[parisc-linux] keyboard_tasklet bug?
Ryan Bradetich
rbradetich@uswest.net
29 Nov 2001 00:45:26 -0700
Hello parisc-linux hackers,
I have spent the last couple of evenings exploring new (to me anyways)
parts of the kernel tracking down a SMP hang on my C200+. What I found
appears to be a more generic bug, so I'm posting it here for ideas on
how to fix it, or for someone to explain to me why this isn't a bug :)
After quite a bit of tracking the problem down, I figured out the kernel
wasn't halting, but was stuck in the following infinate loop from
tasklet_action() in kernel/softirq.c
while (list) {
struct tasklet_struct *t = list;
list = list->next;
if (tasklet_trylock(t)) {
if (!atomic_read(&t->count)) {
if (!test_and_clear_bit(TASKLET_STATE_SCHED, &t->state))
BUG();
t->func(t->data);
tasklet_unlock(t);
continue;
}
tasklet_unlock(t);
}
local_irq_disable();
t->next = tasklet_vec[cpu].list;
tasklet_vec[cpu].list = t;
__cpu_raise_softirq(cpu, TASKLET_SOFTIRQ);
local_irq_enable();
}
I eventually figured out that the if(!atomic_read(&t->count)) was
failing... and the task would be added back into the list via the
following lines of code:
t->next = tasklet_vec[cpu].list;
tasklet_vec[cpu].list = t;
This loop would continue since the atomic_read(&t->count) was always
non-zero, and the task was always being put back on the list.

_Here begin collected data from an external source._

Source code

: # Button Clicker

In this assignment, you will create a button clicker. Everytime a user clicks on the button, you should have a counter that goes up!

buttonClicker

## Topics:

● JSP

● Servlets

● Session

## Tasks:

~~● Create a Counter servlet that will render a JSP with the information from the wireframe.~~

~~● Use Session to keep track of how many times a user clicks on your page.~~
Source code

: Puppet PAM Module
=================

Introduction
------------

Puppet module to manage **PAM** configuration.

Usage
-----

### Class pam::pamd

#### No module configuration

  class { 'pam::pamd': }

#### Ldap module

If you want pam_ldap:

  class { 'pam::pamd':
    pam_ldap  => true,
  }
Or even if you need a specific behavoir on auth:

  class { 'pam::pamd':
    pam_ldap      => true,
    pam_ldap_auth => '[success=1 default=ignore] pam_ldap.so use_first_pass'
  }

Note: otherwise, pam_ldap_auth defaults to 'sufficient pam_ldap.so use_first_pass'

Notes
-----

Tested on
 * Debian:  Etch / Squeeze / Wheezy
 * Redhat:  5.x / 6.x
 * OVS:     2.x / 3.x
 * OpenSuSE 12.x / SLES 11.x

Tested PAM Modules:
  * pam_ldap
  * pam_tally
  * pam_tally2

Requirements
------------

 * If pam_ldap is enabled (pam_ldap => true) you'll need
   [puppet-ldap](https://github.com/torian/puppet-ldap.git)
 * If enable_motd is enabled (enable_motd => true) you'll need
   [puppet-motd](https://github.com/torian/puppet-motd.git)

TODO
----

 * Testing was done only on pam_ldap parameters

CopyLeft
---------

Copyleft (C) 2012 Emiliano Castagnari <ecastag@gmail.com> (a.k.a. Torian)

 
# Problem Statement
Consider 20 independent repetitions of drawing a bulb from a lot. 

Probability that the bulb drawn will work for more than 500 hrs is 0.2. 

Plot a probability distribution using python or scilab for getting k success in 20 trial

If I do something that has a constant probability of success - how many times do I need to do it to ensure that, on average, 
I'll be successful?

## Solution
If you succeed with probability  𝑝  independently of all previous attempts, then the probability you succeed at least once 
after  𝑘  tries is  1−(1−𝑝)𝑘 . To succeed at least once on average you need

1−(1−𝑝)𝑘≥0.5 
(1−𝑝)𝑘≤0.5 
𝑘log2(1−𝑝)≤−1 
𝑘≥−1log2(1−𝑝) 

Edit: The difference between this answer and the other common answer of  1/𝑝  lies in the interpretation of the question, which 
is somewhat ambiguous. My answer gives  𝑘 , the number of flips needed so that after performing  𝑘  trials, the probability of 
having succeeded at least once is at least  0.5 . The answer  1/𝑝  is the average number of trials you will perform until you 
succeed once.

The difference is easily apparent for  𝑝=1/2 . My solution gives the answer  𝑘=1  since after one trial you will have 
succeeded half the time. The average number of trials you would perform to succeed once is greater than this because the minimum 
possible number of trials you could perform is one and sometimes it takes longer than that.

I figured out that the keyboard_task was the task the atomic_read
was failing on, and started to investigate why. I figured out that
the keyboard_tasklet was being initialized disabled via the following
macro from include/linux/interrupt.h:
#define DECLARE_TASKLET_DISABLED(name, func, data) \
struct tasklet_struct name = { NULL, 0, ATOMIC_INIT(1), func, data }
This macro initialized the ->count to 1.
I also figurd out that the keyboard_tasklet was being scheduled via the
schedule_tasklet() before the enable_tasklet() was called it. (The
enable_tasklet() provides a memory barrior, then calls atomic_dec()
on the ->count of the tasklet, making it 0).
This trace shows the path to the first schedule_tasklet() of the
keyboard_tasklet, starting with the start_kernel() since that is the
common point between schedule_tasklet() and enable_tasklet().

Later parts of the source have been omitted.